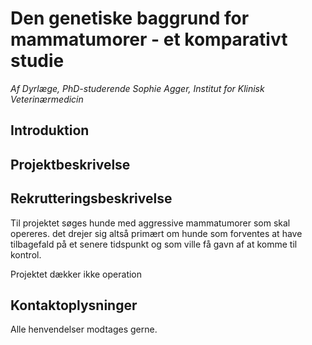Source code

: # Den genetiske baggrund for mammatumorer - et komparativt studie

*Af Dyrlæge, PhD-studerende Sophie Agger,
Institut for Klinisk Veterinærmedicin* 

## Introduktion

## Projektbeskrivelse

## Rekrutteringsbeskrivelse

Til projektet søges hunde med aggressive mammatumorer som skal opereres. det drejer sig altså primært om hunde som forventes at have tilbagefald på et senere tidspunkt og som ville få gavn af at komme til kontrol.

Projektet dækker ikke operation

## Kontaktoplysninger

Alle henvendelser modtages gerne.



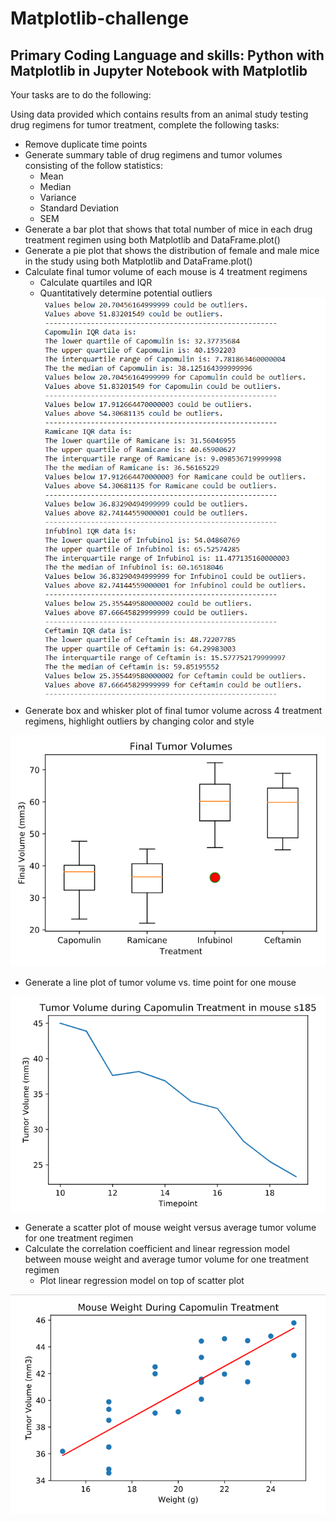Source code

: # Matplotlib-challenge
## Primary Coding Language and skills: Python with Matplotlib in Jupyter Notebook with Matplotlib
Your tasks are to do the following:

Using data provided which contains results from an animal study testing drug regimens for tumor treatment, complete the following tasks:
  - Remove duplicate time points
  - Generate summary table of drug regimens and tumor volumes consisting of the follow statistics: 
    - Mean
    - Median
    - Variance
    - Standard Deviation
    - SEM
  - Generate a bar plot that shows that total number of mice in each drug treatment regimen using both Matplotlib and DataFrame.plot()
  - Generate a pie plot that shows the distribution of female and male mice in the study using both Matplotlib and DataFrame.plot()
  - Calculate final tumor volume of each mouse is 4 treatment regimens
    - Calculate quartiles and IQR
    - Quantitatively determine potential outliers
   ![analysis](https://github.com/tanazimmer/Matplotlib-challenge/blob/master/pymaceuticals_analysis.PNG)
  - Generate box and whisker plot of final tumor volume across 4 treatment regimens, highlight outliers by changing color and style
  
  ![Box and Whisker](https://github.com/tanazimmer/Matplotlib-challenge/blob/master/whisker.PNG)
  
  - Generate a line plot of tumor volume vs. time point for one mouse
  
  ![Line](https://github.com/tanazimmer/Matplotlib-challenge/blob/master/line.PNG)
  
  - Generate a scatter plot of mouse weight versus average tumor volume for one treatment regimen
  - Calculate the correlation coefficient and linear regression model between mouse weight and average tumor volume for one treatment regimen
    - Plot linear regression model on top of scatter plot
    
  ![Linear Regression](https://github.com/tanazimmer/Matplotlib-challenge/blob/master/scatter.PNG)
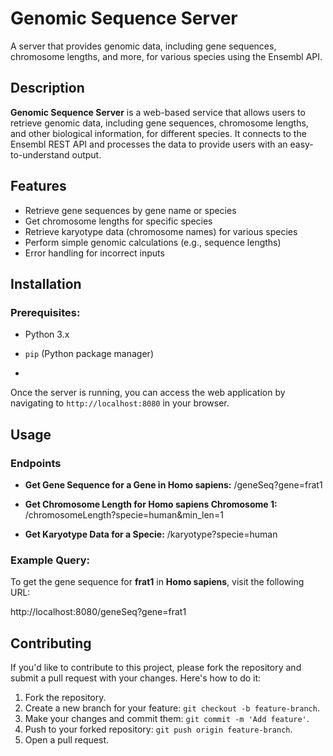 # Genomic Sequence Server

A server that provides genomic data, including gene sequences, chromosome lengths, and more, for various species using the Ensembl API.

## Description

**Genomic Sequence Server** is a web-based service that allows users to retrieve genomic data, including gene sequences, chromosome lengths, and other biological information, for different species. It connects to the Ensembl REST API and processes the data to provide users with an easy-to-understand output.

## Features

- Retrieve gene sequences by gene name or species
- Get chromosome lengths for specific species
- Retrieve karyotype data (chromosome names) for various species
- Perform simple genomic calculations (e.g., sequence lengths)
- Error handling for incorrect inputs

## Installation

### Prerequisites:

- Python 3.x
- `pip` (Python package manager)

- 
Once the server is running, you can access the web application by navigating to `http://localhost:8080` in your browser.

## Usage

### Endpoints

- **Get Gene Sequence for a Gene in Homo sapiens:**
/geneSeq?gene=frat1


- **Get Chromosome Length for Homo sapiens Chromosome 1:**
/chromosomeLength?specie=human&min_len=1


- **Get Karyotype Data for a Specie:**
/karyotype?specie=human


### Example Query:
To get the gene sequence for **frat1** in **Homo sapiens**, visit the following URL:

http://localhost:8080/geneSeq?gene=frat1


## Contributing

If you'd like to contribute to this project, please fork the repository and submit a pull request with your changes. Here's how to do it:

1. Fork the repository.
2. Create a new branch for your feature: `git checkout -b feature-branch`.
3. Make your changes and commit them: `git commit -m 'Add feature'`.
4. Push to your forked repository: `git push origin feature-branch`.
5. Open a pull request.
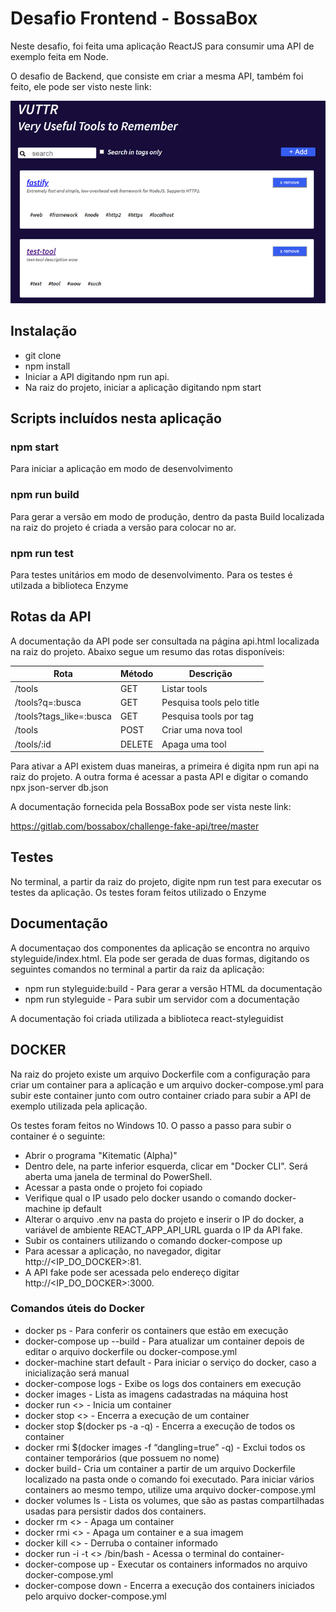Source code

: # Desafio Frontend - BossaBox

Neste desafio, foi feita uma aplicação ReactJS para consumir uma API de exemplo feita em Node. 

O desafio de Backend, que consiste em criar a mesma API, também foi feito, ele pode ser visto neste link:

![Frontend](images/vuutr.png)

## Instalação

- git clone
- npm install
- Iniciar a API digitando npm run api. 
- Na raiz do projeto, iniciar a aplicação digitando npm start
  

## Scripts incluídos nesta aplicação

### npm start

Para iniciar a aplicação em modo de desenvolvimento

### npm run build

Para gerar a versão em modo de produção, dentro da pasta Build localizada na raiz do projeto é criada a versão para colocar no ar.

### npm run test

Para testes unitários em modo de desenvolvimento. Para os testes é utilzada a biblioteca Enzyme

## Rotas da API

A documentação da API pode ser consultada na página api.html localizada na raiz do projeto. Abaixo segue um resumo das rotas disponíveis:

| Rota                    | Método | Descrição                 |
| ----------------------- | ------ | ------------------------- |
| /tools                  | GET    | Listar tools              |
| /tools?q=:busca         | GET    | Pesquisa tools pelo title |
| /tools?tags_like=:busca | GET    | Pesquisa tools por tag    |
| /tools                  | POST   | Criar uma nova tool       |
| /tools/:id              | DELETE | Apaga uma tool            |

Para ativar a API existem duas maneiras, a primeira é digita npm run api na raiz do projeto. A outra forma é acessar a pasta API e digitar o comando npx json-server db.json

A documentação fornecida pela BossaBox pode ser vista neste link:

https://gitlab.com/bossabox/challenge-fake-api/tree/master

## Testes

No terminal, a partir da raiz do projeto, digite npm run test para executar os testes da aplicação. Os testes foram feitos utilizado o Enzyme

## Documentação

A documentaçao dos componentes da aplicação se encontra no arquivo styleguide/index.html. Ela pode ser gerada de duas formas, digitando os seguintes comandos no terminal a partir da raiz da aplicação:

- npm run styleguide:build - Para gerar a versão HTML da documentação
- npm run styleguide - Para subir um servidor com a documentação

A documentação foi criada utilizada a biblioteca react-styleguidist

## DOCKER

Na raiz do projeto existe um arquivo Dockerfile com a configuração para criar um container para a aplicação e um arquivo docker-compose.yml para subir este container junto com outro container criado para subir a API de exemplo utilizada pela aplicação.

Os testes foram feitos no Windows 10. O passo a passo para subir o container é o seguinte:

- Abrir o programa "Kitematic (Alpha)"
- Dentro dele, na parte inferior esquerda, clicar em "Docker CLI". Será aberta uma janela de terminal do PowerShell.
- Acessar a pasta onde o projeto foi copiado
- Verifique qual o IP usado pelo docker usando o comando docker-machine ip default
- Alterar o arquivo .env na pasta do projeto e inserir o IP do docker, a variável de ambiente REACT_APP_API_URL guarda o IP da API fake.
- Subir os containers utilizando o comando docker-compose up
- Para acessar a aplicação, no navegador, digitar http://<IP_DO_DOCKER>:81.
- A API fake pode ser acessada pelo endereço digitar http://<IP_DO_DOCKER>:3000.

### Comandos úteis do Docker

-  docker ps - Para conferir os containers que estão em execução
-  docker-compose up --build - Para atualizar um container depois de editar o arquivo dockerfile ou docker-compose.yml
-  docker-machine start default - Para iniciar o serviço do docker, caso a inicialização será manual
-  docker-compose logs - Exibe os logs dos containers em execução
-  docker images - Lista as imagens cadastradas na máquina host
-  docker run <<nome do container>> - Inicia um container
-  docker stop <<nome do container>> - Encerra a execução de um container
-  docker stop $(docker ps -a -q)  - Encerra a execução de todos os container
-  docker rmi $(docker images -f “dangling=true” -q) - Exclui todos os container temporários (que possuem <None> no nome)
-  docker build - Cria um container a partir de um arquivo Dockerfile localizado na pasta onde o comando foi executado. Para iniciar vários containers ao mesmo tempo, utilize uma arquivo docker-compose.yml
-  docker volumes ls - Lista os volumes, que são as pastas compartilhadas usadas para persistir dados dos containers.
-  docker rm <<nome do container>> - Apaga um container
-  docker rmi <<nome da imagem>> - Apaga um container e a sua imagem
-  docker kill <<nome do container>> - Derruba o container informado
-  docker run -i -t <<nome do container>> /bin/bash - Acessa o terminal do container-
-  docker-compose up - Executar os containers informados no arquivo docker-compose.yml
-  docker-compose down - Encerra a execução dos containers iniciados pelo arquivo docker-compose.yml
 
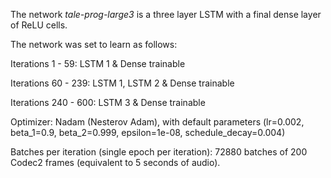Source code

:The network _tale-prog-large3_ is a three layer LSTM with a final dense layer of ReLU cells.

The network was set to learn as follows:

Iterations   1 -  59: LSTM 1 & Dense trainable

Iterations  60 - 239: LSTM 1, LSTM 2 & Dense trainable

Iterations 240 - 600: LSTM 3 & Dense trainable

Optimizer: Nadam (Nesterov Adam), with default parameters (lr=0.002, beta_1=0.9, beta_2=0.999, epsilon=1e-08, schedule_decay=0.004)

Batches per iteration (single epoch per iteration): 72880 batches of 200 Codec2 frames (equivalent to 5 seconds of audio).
──────
* _REQUIRED WORK_
Using the entries shown above, reproduce verbatim the lines from the line bearing "Once the server" to the line bearing "3. Make your", inclusive.

* _SOLVED PROBLEM_
Once the server is running, you can access the web application by navigating to `http://localhost:8080` in your browser.

## Usage

### Endpoints

- **Get Gene Sequence for a Gene in Homo sapiens:**
/geneSeq?gene=frat1


- **Get Chromosome Length for Homo sapiens Chromosome 1:**
/chromosomeLength?specie=human&min_len=1


- **Get Karyotype Data for a Specie:**
/karyotype?specie=human


### Example Query:
To get the gene sequence for **frat1** in **Homo sapiens**, visit the following URL:

http://localhost:8080/geneSeq?gene=frat1


## Contributing

If you'd like to contribute to this project, please fork the repository and submit a pull request with your changes. Here's how to do it:

1. Fork the repository.
2. Create a new branch for your feature: `git checkout -b feature-branch`.
3. Make your changes and commit them: `git commit -m 'Add feature'`.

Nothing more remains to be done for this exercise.